Employers should pay attention. The Headspace 2026 report (published the same week) found that 73% of workers report measurable loss of deep focus. A 5–10 minute daily cognitive training programme is a trivially cheap intervention relative to the cost of chronic strain.

The brain-training industry (Lumosity, BrainHQ, Elevate) now has independent academic validation for the general approach — but with an important caveat. The UT Dallas exercises are structured and demanding, not gamified and casual. The industry may need to distinguish between "brain games" (fun, unproven) and "brain training" (structured, evidence-based).

Ageing populations are the largest potential beneficiary. The finding that cognitive improvement is possible at any age — with no apparent ceiling — challenges the assumption that decline is inevitable and opens the door to preventative brain health as a public health priority.


Cross-layer implications

The Brain Health Project connects to the smartphone craving-prediction study in an unexpected way. Both studies are, at their core, about the same thing: the conditions under which self-regulation succeeds or fails.

The craving study says: self-control failure has a detectable physiological precursor. Intervene in the right 5-minute window, and you can prevent a lapse.

The brain-training study says: self-control is trainable. Practise filtering signal from noise for 5–10 minutes a day, and your capacity for focus, emotional balance, and purposeful action improves — with no apparent limit.

Together, they suggest a model of discipline that is neither about willpower nor about habits. It's about cognitive infrastructure: the underlying capacity to regulate attention, filter distraction, and maintain purpose. That infrastructure can be strengthened through daily practice. And when it fails, the failure is predictable — and preventable.


What this means for you

The actionable takeaway is simple and specific: spend 5–10 minutes a day on structured cognitive training. Not crossword puzzles. Not casual brain games. Deliberate practice at filtering, focusing, and synthesising.

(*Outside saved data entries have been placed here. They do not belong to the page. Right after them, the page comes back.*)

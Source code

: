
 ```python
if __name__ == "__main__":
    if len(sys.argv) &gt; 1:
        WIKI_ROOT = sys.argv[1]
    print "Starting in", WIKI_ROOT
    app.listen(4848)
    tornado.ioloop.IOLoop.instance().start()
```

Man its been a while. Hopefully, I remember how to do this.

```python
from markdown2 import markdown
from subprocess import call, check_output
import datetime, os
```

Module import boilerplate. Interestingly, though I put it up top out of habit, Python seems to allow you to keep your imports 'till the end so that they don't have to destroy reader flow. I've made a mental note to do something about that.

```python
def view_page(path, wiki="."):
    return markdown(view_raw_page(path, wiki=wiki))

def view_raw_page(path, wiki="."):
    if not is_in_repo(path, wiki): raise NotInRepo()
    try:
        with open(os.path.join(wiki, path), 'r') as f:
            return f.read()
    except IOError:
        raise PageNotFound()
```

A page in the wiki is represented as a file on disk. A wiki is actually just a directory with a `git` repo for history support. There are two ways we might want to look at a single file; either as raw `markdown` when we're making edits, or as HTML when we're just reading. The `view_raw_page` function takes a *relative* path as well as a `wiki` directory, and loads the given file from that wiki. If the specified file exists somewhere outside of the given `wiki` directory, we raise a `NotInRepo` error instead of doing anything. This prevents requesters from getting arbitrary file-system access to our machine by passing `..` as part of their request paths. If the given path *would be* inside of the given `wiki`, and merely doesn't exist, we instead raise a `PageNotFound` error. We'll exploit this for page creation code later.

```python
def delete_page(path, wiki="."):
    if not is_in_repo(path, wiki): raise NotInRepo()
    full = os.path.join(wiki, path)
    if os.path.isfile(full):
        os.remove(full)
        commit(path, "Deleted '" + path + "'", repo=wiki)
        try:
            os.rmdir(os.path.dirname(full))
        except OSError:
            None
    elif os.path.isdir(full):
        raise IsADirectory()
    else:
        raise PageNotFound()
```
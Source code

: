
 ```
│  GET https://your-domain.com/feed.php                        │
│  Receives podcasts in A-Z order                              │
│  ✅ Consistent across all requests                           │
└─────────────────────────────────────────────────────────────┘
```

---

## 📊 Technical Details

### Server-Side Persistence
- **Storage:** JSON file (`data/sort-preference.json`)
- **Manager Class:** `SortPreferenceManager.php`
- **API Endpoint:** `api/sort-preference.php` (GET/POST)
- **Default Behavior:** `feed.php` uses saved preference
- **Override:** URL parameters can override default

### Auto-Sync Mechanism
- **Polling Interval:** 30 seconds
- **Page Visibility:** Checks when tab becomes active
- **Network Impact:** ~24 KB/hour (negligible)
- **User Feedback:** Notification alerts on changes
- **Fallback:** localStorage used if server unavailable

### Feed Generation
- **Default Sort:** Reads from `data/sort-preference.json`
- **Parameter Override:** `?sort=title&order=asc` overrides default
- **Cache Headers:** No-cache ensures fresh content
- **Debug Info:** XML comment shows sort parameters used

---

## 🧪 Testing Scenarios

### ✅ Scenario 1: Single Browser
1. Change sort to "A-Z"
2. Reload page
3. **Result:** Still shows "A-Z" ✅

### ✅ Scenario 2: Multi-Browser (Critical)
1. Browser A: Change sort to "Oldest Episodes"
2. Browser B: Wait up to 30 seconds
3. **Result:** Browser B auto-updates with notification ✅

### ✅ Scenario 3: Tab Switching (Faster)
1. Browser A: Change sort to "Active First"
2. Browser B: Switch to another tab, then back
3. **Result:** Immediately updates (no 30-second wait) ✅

The first exercise from the Brain Health Project is a good place to start: take a short piece of text you're reading today. Go through it and cross out the unimportant information. Practise distinguishing signal from noise. Do it daily.

Other evidence-based options include learning a musical instrument, studying a new language, dancing, or using research-validated platforms like BrainHQ. The key variables are consistency (daily), duration (5–10 minutes is sufficient), and structure (the activity must demand focused attention, not passive consumption).

The "no ceiling" finding is permission to think long-term. You are not maintaining cognitive function. You are building it. The returns compound.


Uncertainty ledger

  • Peer review status: Under review at Scientific Reports. Results should be treated as preliminary until published.

  • Self-selection bias: Participants are volunteers in a brain-health programme. Generalisability to less-motivated populations is unknown.

  • Component isolation: The relative contribution of education, exercises, and coaching is not established.

  • Ceiling effects: "No apparent ceiling" after three years does not mean no ceiling exists. Longer follow-up is needed.

  • Mechanism: The study demonstrates that the intervention works but does not explain how — the neural mechanisms are not addressed.

 


Bottom Line

Five to ten minutes of structured brain training a day improves cognitive health at any age, with no apparent ceiling on the benefits. A three-year, 4,000-participant study from UT Dallas has produced the strongest evidence yet that cognitive decline is not inevitable — and that the capacity for focus, emotional balance, and purposeful action can be built like a muscle. The exercises are not games. They are deliberate practice at the skill that matters most in an age of distraction: filtering signal from noise. The returns compound. Start today.

Sources: Inc.com / Minda Zetlin (Tier 2); UT Dallas Center for Brain Health (Tier 2); cross-referenced with BrainHQ and related cognitive training literature (Tier 2).

Footnotes

  1. UT Dallas Center for Brain Health. Brain Health Project. Results reported 24 May 2026. Under peer review at Scientific Reports.